UF announced this week that it was awarding nearly $313,000 in community research grants. University researchers will be using Gainesville as a living laboratory to develop solutions to problems in our community that also apply to other places facing these same issues.
One project involves testing autonomous vehicles on and around campus. The project is a first-of-its-kind partnership between UF, city government and the Florida Department of Transportation, with the department committing about $1.5 million in funding.
As Gainesville grows, new solutions are needed to address traffic congestion. The Regional Transit System has served our community well in keeping cars off the streets, but advances in driverless vehicles are opening up possibilities beyond traditional buses.
UF's Transportation Institute is already researching these issues, so Gainesville should take advantage of that expertise to help develop its transportation system. Sensors will be installed around 13th Street and University Avenue for the project, paving the way for this technology to be used throughout the city for autonomous vehicles as well as the smart technology already starting to be featured in cars.
Such advances have the promise of reducing congestion and emissions, without the city having to make the major infrastructure investment required for transportation systems such as streetcars. As UF looks to put more of its facilities out in the community, autonomous shuttles could transport students and faculty between those sites and the main campus.
But the UF research projects thankfully go well beyond addressing transportation issues. The Sun-sponsored Gainesville For All initiative has highlighted the racial and socioeconomic disparities that plague our community in areas such as education, employment, health and housing. The research awards include projects in these same areas.
Notably one project involves a partnership between UF's Anita Zucker Center for Excellence in Early Childhood Studies and an Early Head Start center in east Gainesville. The project aims to connect evidence-based research on early childhood education with the center's practices.
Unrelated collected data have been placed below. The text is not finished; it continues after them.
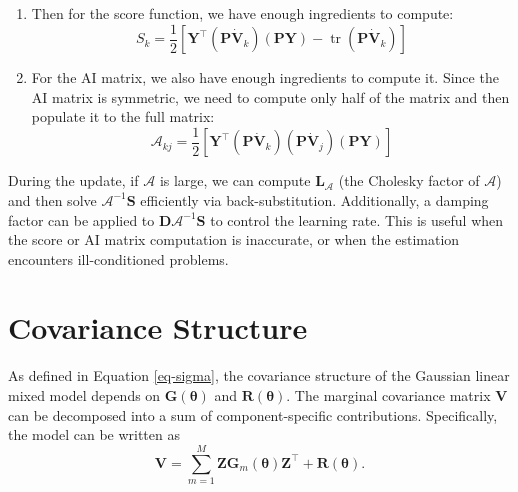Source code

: \documentclass[
  letterpaper,
  DIV=11,
  numbers=noendperiod]{scrartcl}
\begin{document}
\begin{enumerate}
\begin{equation}
  \end{equation} To compute Equation \eqref{eq:P_Sigma_expanded}, we
  need to compute: \begin{align}
  &\text{a. } \symbf{V}^{-1} \dot{\symbf{V}}_k \nonumber \\
  &\text{b. } \symbf{V}^{-1} \symbf{X} (\symbf{X}^\top \symbf{V}^{-1} \symbf{X})^{-1} \symbf{X}^\top \symbf{V}^{-1} \dot{\symbf{V}}_k \nonumber
  \end{align}
\item
  Then for the score function, we have enough ingredients to compute:
  \begin{equation}
  S_k = \frac{1}{2}\left[\symbf{Y}^\top (\symbf{P} \dot{\symbf{V}}_k) (\symbf{P}\symbf{Y}) - \operatorname{tr}(\symbf{P} \dot{\symbf{V}}_k)\right]
  \label{eq:score_computed}
  \end{equation}
\item
  For the AI matrix, we also have enough ingredients to compute it.
  Since the AI matrix is symmetric, we need to compute only half of the
  matrix and then populate it to the full matrix: \begin{equation}
  \mathcal{A}_{kj} = \frac{1}{2}\left[\symbf{Y}^\top (\symbf{P} \dot{\symbf{V}}_k) (\symbf{P} \dot{\symbf{V}}_j) (\symbf{P}\symbf{Y})\right]
  \label{eq:AI_computed}
  \end{equation}
\end{enumerate}

During the update, if \(\mathcal{A}\) is large, we can compute
\(\symbf{L}_{\mathcal{A}}\) (the Cholesky factor of \(\mathcal{A}\)) and
then solve \(\mathcal{A}^{-1} \symbf{S}\) efficiently via
back-substitution. Additionally, a damping factor can be applied to
\(\symbf{D} \mathcal{A}^{-1} \symbf{S}\) to control the learning rate.
This is useful when the score or AI matrix computation is inaccurate, or
when the estimation encounters ill-conditioned problems.

\section{Covariance Structure}\label{covariance-structure}

As defined in Equation \eqref{eq-sigma}, the covariance structure of the
Gaussian linear mixed model depends on \(\symbf{G}(\symbf{\theta})\) and
\(\symbf{R}(\symbf{\theta})\). The marginal covariance matrix
\(\symbf{V}\) can be decomposed into a sum of component-specific
contributions. Specifically, the model can be written as
\begin{equation}
\symbf{V} = \sum_{m=1}^{M} \symbf{Z}\symbf{G}_m(\symbf{\theta})\symbf{Z}^\top + \symbf{R}(\symbf{\theta}).
\end{equation}
\end{document}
GNV4ALL has identified a need to improve early childhood education on the east side, recommending underused community centers for this purpose. At the same time, the Alachua County Children's Services Council is looking to expand early education programs. All these efforts should work in unison to ensure opportunities are available to those most in need throughout our community.
The research awards are part of UF's Strategic Development Plan, announced in November, that seeks to shape the campus and surrounding community over the decades ahead. UF's initial discussions of the plan made it sound mostly like a campus-area redevelopment project, but the final version and subsequent efforts have focused more on committing the university to helping improve the community in an initiative dubbed the "New American City."
UF and city officials signed an agreement in February formalizing their partnership in working together on the UF plan and the city's plan for a more citizen-centered government. The research awards show university officials are putting their money where their mouths are, with UF Chief Operating Officer Charlie Lane suggesting more funding might be available in the future.
Addressing persistent problems involving transportation and poverty are exactly the kinds of things that a world-class university should be doing, particularly in the city it calls home. We hope to see additional collaborations between the UF and Gainesville, helping improve the quality of life for everyone in our community.